┌─ Data for analysis

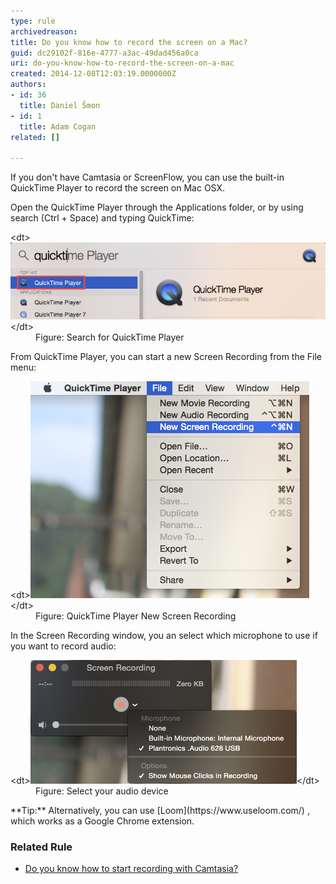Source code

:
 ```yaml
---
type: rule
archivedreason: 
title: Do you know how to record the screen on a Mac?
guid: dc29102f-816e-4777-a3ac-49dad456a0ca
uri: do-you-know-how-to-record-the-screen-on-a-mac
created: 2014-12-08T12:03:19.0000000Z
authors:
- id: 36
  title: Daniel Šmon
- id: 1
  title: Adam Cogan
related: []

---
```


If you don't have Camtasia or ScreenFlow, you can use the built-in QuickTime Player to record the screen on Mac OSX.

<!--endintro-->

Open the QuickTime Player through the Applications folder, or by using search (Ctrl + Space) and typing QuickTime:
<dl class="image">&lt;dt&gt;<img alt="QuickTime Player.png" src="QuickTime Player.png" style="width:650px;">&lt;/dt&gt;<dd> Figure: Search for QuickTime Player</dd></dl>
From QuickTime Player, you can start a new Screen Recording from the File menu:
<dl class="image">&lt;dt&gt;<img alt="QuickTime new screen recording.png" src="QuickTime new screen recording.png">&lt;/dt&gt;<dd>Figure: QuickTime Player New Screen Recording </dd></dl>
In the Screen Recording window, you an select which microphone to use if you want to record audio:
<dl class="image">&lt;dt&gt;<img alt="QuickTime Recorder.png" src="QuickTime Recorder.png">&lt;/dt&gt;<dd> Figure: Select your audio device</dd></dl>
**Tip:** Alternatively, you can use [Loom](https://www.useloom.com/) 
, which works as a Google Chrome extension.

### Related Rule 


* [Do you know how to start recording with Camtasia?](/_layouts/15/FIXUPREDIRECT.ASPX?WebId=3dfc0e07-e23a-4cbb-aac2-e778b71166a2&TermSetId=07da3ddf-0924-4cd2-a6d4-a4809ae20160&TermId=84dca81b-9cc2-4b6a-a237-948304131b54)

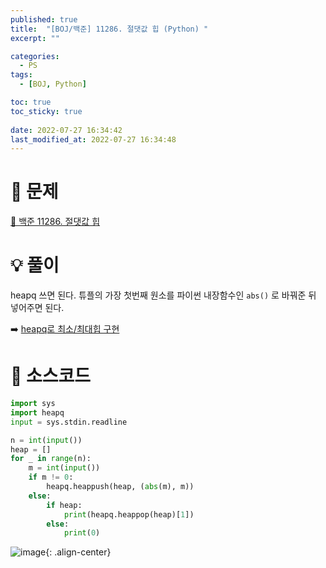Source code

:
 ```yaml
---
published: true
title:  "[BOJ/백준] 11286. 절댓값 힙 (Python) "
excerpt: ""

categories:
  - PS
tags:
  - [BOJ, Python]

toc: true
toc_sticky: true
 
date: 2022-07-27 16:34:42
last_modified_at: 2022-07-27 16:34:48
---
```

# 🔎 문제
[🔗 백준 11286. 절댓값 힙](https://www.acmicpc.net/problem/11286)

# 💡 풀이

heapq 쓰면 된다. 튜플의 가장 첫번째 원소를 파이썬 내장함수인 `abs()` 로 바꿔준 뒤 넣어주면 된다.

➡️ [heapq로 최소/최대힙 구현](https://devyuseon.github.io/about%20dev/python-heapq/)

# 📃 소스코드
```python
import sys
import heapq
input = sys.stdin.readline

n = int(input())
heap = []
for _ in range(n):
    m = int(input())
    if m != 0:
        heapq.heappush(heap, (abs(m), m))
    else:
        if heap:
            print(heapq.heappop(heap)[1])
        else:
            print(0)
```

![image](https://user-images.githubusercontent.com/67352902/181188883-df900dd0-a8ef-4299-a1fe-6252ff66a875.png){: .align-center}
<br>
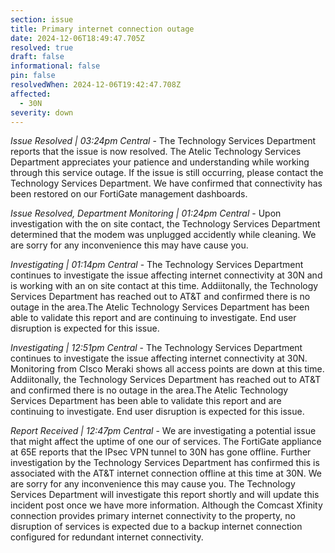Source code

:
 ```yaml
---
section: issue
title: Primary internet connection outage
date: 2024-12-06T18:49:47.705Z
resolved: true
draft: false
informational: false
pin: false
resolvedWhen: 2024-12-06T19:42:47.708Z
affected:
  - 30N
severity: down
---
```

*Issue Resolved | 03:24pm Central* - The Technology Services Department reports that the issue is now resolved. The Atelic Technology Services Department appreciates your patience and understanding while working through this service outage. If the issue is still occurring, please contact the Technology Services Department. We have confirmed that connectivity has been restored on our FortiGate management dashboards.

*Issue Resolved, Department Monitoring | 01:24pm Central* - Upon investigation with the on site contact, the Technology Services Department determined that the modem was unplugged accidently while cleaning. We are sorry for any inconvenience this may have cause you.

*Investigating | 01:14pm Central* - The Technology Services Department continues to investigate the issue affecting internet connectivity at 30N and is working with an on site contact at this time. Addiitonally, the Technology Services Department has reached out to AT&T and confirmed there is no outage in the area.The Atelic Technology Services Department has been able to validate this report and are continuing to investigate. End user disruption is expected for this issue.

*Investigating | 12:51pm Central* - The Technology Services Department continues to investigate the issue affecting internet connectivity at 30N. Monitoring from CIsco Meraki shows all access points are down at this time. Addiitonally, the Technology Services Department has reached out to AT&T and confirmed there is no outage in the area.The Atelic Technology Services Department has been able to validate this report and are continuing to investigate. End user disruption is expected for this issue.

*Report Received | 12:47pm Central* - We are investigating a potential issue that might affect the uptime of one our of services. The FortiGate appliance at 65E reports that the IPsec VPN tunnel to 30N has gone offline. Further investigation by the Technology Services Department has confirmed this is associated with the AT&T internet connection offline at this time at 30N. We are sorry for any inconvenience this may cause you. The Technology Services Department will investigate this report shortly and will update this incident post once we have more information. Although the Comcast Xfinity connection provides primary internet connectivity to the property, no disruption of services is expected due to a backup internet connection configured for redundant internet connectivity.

└─

Task:
Consider the entries above and return each line with the string "QuickTime".

Task response:
If you don't have Camtasia or ScreenFlow, you can use the built-in QuickTime Player to record the screen on Mac OSX.
Open the QuickTime Player through the Applications folder, or by using search (Ctrl + Space) and typing QuickTime:
<dl class="image">&lt;dt&gt;<img alt="QuickTime Player.png" src="QuickTime Player.png" style="width:650px;">&lt;/dt&gt;<dd> Figure: Search for QuickTime Player</dd></dl>
From QuickTime Player, you can start a new Screen Recording from the File menu:
<dl class="image">&lt;dt&gt;<img alt="QuickTime new screen recording.png" src="QuickTime new screen recording.png">&lt;/dt&gt;<dd>Figure: QuickTime Player New Screen Recording </dd></dl>
<dl class="image">&lt;dt&gt;<img alt="QuickTime Recorder.png" src="QuickTime Recorder.png">&lt;/dt&gt;<dd> Figure: Select your audio device</dd></dl>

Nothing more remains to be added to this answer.